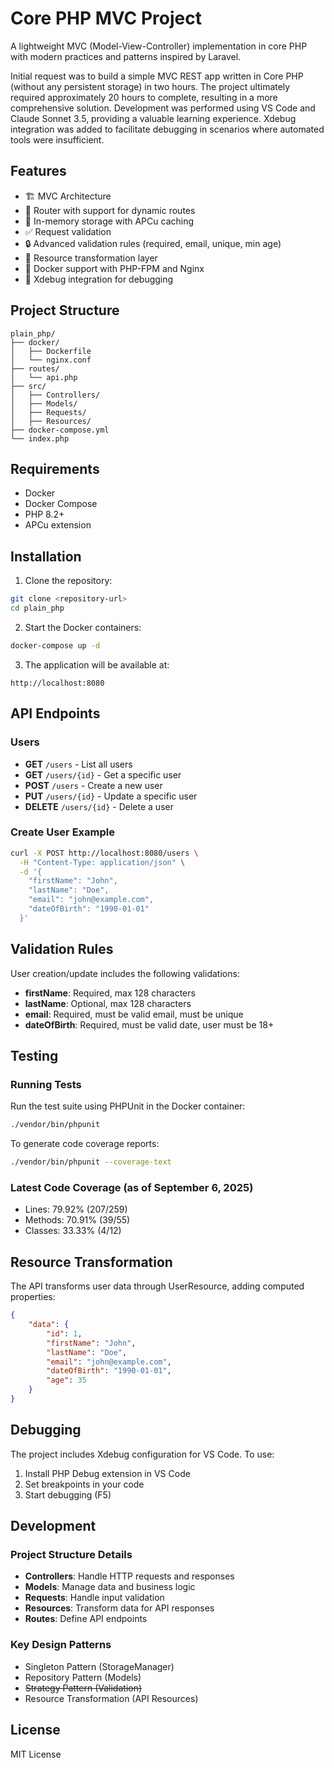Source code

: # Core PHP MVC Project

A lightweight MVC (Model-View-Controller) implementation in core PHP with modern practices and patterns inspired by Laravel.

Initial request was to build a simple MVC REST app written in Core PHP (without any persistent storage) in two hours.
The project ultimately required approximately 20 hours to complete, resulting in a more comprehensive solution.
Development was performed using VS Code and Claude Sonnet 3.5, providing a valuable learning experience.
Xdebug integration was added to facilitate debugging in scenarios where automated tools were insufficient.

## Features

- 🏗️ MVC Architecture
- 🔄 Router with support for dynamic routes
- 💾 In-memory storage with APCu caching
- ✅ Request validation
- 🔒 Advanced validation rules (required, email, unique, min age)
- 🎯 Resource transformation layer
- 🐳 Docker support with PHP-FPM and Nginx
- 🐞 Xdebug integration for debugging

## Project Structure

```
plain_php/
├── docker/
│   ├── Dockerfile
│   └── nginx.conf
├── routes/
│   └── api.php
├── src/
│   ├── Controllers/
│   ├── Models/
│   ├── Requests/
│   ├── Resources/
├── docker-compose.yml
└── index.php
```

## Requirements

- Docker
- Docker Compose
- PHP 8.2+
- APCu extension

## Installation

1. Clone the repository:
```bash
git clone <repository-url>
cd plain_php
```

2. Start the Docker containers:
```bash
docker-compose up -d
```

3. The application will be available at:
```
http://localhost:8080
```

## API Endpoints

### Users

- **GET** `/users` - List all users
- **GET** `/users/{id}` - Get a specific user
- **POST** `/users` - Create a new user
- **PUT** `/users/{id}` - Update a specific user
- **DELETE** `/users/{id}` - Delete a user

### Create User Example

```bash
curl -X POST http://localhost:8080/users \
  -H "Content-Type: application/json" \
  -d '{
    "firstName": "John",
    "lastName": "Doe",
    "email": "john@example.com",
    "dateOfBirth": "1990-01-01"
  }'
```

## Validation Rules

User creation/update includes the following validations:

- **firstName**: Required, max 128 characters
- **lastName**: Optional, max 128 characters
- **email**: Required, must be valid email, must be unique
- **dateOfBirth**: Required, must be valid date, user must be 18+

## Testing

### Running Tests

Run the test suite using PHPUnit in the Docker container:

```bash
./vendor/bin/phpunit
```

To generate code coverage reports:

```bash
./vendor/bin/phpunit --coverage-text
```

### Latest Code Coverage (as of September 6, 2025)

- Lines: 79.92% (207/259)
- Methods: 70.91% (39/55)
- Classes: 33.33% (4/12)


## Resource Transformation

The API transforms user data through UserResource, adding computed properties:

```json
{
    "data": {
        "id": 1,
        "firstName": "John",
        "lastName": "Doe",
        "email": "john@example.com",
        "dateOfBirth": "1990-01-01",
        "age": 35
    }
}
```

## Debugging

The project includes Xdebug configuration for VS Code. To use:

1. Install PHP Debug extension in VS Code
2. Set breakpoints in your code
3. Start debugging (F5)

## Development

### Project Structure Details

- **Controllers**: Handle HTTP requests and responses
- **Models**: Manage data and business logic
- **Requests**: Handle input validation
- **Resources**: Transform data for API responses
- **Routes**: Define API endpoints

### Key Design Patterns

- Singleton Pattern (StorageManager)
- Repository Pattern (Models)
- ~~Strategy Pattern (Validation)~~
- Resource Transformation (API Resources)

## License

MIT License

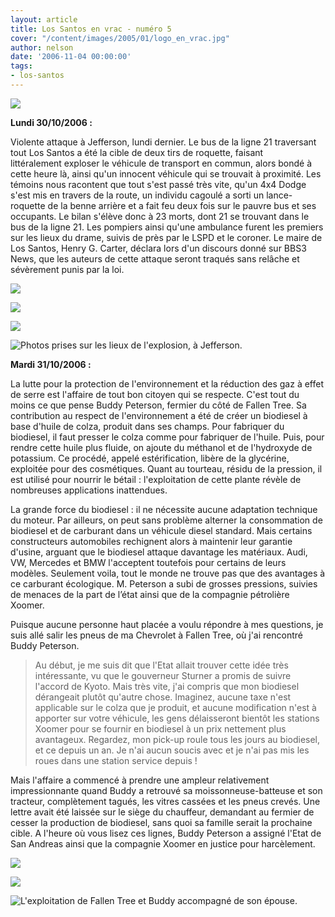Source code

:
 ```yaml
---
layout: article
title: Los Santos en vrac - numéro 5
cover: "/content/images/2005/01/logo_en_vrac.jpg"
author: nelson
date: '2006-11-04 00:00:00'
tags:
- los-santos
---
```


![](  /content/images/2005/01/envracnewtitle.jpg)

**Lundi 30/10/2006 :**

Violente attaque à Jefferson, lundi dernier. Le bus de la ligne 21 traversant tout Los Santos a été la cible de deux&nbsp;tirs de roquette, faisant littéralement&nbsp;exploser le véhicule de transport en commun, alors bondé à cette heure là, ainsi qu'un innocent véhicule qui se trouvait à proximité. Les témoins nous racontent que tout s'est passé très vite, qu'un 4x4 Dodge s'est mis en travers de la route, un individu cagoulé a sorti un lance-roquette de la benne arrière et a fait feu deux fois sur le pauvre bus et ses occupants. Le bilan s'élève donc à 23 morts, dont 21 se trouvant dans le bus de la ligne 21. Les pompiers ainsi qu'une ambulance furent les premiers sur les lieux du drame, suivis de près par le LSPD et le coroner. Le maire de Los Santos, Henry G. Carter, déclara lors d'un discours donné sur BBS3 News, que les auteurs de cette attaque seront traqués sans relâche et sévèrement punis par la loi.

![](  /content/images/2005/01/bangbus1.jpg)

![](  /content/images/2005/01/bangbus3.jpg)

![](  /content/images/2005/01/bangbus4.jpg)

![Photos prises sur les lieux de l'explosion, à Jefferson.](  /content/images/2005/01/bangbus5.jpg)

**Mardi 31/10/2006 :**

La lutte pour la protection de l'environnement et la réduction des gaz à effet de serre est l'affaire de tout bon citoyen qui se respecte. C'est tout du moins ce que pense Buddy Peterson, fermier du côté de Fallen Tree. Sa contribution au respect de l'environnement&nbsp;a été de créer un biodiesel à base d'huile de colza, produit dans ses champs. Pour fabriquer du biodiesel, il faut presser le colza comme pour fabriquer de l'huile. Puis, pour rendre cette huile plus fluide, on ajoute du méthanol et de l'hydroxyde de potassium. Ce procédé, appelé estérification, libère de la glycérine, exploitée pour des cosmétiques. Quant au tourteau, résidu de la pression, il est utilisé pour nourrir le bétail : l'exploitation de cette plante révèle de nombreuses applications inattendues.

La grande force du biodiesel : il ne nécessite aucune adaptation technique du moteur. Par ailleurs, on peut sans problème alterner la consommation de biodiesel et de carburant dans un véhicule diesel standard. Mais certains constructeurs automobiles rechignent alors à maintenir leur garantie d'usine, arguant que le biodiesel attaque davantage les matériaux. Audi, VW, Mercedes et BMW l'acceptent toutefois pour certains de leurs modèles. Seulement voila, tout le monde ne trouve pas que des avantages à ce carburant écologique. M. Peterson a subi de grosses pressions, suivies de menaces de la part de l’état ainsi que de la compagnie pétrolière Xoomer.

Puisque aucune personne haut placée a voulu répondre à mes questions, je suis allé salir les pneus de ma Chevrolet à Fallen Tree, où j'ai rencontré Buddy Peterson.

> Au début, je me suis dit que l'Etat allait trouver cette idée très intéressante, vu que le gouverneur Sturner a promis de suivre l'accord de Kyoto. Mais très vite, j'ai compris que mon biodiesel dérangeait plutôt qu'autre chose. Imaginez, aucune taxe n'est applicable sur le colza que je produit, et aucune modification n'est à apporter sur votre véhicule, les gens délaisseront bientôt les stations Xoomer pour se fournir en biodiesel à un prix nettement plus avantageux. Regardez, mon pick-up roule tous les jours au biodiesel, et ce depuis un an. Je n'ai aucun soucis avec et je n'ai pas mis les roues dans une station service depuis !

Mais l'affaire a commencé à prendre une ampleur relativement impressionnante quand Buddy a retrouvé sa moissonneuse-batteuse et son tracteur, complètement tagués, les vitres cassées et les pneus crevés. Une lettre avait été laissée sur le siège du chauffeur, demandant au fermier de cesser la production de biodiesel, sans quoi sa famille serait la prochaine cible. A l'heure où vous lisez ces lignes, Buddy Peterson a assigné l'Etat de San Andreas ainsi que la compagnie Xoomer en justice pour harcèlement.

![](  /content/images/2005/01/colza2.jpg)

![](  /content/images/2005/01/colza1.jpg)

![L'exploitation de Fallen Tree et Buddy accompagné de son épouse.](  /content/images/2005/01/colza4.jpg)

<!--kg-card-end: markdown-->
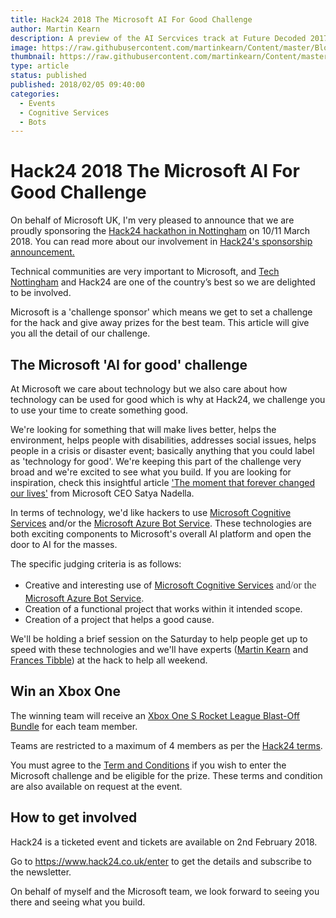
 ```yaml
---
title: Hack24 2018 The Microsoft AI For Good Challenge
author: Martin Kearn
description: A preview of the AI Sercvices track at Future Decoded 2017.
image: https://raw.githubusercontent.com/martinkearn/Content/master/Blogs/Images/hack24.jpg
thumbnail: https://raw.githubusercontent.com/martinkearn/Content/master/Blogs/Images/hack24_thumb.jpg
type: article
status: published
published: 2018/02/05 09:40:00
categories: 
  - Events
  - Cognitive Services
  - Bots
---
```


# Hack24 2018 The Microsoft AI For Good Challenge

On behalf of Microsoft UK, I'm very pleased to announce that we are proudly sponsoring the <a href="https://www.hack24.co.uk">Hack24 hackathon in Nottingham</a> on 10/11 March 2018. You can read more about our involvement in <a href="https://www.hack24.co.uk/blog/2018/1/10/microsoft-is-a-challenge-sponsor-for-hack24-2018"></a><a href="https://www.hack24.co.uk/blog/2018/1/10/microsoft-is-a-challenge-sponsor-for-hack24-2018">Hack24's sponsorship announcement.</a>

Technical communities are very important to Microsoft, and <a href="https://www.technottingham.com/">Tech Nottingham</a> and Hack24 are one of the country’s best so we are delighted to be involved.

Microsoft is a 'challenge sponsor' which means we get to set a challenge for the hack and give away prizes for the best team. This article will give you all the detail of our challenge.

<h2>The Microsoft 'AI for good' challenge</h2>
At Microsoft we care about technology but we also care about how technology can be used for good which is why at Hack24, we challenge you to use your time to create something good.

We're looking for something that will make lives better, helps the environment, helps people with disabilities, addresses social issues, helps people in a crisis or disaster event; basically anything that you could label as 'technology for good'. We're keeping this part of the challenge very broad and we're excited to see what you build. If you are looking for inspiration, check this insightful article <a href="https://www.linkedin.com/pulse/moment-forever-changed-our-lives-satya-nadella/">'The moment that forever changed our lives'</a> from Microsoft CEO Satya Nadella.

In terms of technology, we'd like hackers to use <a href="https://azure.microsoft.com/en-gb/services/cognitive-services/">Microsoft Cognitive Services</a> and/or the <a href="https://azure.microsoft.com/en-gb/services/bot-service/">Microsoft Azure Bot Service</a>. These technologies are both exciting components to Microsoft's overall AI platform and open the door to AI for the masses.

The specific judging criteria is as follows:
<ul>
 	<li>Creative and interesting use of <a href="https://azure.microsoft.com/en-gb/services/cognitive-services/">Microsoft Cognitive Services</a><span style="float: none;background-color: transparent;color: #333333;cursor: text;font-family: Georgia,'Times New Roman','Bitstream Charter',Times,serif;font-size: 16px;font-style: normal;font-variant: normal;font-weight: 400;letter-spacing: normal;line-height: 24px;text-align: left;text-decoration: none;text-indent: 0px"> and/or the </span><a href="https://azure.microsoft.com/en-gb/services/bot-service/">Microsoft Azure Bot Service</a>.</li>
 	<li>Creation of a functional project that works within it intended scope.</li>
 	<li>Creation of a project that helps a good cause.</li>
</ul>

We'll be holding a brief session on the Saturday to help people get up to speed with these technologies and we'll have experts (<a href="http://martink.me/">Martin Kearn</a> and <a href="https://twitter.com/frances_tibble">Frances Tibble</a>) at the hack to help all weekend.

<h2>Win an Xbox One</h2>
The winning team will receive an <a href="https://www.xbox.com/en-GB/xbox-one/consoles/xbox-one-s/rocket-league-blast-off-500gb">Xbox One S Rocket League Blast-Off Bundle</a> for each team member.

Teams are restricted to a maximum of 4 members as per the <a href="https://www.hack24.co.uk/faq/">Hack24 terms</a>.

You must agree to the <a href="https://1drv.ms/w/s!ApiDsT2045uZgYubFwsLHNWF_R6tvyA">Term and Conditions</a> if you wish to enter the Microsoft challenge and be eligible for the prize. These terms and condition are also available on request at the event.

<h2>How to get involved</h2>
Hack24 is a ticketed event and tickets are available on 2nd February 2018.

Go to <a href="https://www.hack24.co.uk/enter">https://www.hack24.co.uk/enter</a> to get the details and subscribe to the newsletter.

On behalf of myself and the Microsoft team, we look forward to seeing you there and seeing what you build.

========

◆ Your assignment
An answer is complete only when it holds every line above containing the string "published".

◆ Response to this exercise
status: published
published: 2018/02/05 09:40:00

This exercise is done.